- **The data**
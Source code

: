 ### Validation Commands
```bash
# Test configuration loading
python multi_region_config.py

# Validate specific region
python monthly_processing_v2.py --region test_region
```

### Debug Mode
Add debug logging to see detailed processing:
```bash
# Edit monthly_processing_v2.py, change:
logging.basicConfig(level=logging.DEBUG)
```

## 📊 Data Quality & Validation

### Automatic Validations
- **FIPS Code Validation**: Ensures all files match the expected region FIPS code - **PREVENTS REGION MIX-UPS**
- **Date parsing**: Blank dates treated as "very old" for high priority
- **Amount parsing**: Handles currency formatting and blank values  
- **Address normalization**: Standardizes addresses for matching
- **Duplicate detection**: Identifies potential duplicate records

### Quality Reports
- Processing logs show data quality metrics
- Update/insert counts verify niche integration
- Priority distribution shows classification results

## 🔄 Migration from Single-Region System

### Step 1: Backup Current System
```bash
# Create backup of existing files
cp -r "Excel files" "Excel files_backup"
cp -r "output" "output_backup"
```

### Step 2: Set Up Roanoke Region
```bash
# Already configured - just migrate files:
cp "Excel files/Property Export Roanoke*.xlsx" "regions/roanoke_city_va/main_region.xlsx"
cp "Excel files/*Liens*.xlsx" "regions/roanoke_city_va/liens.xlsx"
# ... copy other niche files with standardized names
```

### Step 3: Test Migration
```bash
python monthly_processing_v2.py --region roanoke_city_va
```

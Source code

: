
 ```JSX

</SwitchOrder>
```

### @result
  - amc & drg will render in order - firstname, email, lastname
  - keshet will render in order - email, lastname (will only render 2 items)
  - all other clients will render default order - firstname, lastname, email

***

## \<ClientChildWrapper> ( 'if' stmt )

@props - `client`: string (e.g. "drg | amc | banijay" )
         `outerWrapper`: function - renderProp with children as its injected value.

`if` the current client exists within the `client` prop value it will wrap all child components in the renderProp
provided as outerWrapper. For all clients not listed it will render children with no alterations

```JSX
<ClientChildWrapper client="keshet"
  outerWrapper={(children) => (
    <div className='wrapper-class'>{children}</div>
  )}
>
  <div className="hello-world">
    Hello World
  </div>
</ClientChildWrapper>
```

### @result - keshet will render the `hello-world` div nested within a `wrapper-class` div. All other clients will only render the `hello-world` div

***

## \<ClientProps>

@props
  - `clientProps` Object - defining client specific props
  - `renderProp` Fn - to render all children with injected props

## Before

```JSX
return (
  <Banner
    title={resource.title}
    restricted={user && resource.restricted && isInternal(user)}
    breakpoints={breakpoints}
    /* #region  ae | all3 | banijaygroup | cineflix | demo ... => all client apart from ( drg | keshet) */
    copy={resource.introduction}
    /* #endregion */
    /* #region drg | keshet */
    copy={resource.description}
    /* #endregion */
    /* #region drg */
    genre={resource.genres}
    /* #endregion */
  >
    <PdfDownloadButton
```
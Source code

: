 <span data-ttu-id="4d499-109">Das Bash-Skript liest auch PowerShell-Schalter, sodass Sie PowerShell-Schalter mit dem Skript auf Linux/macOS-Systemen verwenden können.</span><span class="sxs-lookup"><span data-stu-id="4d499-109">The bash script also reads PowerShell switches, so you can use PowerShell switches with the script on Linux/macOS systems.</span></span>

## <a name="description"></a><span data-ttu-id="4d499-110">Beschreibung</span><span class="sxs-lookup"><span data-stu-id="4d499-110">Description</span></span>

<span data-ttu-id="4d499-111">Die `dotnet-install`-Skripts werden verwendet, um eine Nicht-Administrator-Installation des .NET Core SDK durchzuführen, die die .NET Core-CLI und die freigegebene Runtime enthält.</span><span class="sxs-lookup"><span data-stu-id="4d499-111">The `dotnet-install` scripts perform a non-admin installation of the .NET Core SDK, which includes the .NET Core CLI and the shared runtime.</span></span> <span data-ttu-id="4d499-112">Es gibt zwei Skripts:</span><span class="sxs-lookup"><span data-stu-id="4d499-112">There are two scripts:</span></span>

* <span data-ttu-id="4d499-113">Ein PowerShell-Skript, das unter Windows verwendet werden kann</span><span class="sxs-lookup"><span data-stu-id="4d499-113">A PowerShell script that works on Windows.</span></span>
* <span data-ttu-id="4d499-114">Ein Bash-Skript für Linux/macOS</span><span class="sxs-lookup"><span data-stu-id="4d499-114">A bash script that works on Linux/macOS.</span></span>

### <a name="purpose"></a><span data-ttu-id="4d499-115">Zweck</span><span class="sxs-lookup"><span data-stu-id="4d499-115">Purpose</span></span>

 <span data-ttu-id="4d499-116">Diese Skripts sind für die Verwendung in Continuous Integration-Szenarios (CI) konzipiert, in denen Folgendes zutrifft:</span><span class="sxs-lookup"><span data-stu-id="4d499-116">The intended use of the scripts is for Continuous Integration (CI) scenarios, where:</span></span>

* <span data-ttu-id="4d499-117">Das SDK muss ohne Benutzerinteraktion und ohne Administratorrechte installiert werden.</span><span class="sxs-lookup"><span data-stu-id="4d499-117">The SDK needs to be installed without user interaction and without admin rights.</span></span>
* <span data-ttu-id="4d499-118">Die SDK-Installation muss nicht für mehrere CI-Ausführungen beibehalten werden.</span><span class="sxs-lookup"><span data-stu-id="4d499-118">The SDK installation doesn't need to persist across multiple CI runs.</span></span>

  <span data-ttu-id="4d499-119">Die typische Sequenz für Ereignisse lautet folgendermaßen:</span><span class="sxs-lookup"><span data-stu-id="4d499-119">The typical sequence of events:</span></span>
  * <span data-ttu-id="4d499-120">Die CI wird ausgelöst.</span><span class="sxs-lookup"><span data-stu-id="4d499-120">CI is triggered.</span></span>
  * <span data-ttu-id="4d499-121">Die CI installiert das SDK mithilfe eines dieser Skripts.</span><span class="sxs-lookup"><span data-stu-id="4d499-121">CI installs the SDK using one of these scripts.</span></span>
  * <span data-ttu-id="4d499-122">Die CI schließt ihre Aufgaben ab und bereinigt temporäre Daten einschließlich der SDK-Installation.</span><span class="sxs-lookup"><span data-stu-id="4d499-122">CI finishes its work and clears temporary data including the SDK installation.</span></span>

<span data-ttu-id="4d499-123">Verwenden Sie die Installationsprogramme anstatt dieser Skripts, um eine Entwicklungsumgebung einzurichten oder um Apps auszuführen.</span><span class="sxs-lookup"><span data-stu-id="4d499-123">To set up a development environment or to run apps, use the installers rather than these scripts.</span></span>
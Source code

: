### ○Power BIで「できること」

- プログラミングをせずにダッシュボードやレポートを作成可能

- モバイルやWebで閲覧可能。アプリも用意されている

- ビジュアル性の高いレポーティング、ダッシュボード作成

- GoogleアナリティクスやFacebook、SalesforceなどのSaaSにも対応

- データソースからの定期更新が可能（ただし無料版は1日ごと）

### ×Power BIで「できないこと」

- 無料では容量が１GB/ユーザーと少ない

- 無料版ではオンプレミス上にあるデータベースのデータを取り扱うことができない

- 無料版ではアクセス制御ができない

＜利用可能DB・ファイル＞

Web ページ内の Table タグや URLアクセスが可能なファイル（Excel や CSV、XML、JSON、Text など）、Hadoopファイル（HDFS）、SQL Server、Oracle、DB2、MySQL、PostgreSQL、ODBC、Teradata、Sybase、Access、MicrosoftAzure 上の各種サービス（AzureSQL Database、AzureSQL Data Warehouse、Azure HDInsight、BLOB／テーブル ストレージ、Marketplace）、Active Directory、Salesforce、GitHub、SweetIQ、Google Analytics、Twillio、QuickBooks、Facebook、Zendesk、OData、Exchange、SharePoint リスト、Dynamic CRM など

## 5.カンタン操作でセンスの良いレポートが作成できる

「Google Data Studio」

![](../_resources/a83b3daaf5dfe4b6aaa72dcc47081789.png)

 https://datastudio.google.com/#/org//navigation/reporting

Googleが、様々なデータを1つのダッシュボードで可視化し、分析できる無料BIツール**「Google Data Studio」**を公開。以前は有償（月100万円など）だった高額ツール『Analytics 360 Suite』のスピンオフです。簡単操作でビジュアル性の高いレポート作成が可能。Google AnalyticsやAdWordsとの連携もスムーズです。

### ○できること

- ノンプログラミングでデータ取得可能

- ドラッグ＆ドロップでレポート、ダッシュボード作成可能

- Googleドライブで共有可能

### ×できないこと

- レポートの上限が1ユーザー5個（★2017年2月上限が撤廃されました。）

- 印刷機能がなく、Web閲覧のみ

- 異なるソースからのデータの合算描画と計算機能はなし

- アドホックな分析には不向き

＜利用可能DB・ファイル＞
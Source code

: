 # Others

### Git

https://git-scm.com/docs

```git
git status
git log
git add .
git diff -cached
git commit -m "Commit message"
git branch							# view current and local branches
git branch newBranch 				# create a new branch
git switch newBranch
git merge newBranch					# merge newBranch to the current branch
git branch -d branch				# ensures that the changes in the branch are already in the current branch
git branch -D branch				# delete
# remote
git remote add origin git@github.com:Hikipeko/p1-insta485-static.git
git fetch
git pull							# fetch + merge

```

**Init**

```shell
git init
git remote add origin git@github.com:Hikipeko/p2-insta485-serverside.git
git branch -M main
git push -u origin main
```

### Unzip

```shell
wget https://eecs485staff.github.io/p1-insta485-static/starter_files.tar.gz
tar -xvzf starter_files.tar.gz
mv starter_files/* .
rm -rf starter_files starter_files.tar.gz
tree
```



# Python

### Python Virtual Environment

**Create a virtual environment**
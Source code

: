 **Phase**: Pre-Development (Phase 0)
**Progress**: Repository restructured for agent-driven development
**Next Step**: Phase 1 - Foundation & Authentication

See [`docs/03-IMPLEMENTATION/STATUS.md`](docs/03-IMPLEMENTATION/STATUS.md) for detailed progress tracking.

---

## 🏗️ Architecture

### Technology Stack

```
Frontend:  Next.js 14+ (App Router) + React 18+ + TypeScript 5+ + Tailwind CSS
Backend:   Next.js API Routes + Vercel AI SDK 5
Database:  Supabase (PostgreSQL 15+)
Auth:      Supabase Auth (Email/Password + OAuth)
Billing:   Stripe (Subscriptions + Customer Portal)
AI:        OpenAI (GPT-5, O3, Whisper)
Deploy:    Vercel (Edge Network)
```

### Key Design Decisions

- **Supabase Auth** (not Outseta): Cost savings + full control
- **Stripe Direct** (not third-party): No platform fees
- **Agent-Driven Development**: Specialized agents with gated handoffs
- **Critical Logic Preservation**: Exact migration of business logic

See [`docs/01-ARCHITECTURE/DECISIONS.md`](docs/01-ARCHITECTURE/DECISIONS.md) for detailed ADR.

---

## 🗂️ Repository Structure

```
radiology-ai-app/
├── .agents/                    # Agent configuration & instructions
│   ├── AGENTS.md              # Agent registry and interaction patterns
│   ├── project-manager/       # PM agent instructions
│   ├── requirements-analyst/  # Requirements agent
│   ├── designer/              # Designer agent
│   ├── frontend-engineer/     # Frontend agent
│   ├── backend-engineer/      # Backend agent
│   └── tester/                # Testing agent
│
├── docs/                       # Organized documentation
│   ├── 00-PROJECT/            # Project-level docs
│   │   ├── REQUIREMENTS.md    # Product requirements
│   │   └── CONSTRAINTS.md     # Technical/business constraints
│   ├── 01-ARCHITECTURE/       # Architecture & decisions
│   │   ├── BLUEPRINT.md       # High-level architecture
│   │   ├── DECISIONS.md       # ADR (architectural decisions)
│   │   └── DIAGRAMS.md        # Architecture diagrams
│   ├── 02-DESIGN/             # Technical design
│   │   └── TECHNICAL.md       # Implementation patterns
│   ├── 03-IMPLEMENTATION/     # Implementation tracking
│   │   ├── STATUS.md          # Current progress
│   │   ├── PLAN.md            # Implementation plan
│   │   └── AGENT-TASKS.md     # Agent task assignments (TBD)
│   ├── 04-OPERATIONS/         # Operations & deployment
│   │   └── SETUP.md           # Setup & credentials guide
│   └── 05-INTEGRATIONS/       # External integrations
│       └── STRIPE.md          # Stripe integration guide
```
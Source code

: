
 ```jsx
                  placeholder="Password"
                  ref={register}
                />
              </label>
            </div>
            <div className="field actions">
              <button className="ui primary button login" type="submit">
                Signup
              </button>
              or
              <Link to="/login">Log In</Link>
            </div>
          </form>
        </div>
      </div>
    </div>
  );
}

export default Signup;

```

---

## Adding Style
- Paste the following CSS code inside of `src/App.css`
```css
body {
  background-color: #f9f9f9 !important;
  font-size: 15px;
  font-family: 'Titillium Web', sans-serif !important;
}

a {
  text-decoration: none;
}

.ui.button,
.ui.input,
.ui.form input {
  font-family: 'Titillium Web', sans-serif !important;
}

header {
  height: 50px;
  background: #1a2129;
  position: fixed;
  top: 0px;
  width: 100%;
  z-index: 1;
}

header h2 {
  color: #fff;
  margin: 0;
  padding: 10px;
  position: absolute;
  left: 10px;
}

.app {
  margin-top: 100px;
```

- **Requirement**
Would you print exactly, and only, the lines of the data above from the line with "- ビジュアル性の高いレポーティング、ダッシュボード作成" through the line with "for agent-driven development", inclusive?

- **Task response**
- ビジュアル性の高いレポーティング、ダッシュボード作成

- GoogleアナリティクスやFacebook、SalesforceなどのSaaSにも対応

- データソースからの定期更新が可能（ただし無料版は1日ごと）

### ×Power BIで「できないこと」

- 無料では容量が１GB/ユーザーと少ない

- 無料版ではオンプレミス上にあるデータベースのデータを取り扱うことができない

- 無料版ではアクセス制御ができない

＜利用可能DB・ファイル＞

Web ページ内の Table タグや URLアクセスが可能なファイル（Excel や CSV、XML、JSON、Text など）、Hadoopファイル（HDFS）、SQL Server、Oracle、DB2、MySQL、PostgreSQL、ODBC、Teradata、Sybase、Access、MicrosoftAzure 上の各種サービス（AzureSQL Database、AzureSQL Data Warehouse、Azure HDInsight、BLOB／テーブル ストレージ、Marketplace）、Active Directory、Salesforce、GitHub、SweetIQ、Google Analytics、Twillio、QuickBooks、Facebook、Zendesk、OData、Exchange、SharePoint リスト、Dynamic CRM など

## 5.カンタン操作でセンスの良いレポートが作成できる

「Google Data Studio」

![](../_resources/a83b3daaf5dfe4b6aaa72dcc47081789.png)

 https://datastudio.google.com/#/org//navigation/reporting

Googleが、様々なデータを1つのダッシュボードで可視化し、分析できる無料BIツール**「Google Data Studio」**を公開。以前は有償（月100万円など）だった高額ツール『Analytics 360 Suite』のスピンオフです。簡単操作でビジュアル性の高いレポート作成が可能。Google AnalyticsやAdWordsとの連携もスムーズです。

### ○できること

- ノンプログラミングでデータ取得可能

- ドラッグ＆ドロップでレポート、ダッシュボード作成可能

- Googleドライブで共有可能

### ×できないこと

- レポートの上限が1ユーザー5個（★2017年2月上限が撤廃されました。）

- 印刷機能がなく、Web閲覧のみ

- 異なるソースからのデータの合算描画と計算機能はなし

- アドホックな分析には不向き

＜利用可能DB・ファイル＞
Source code

: # Others

### Git

https://git-scm.com/docs

```git
git status
git log
git add .
git diff -cached
git commit -m "Commit message"
git branch							# view current and local branches
git branch newBranch 				# create a new branch
git switch newBranch
git merge newBranch					# merge newBranch to the current branch
git branch -d branch				# ensures that the changes in the branch are already in the current branch
git branch -D branch				# delete
# remote
git remote add origin git@github.com:Hikipeko/p1-insta485-static.git
git fetch
git pull							# fetch + merge

```

**Init**

```shell
git init
git remote add origin git@github.com:Hikipeko/p2-insta485-serverside.git
git branch -M main
git push -u origin main
```

### Unzip

```shell
wget https://eecs485staff.github.io/p1-insta485-static/starter_files.tar.gz
tar -xvzf starter_files.tar.gz
mv starter_files/* .
rm -rf starter_files starter_files.tar.gz
tree
```



# Python

### Python Virtual Environment

**Create a virtual environment**
Source code

: **Phase**: Pre-Development (Phase 0)
**Progress**: Repository restructured for agent-driven development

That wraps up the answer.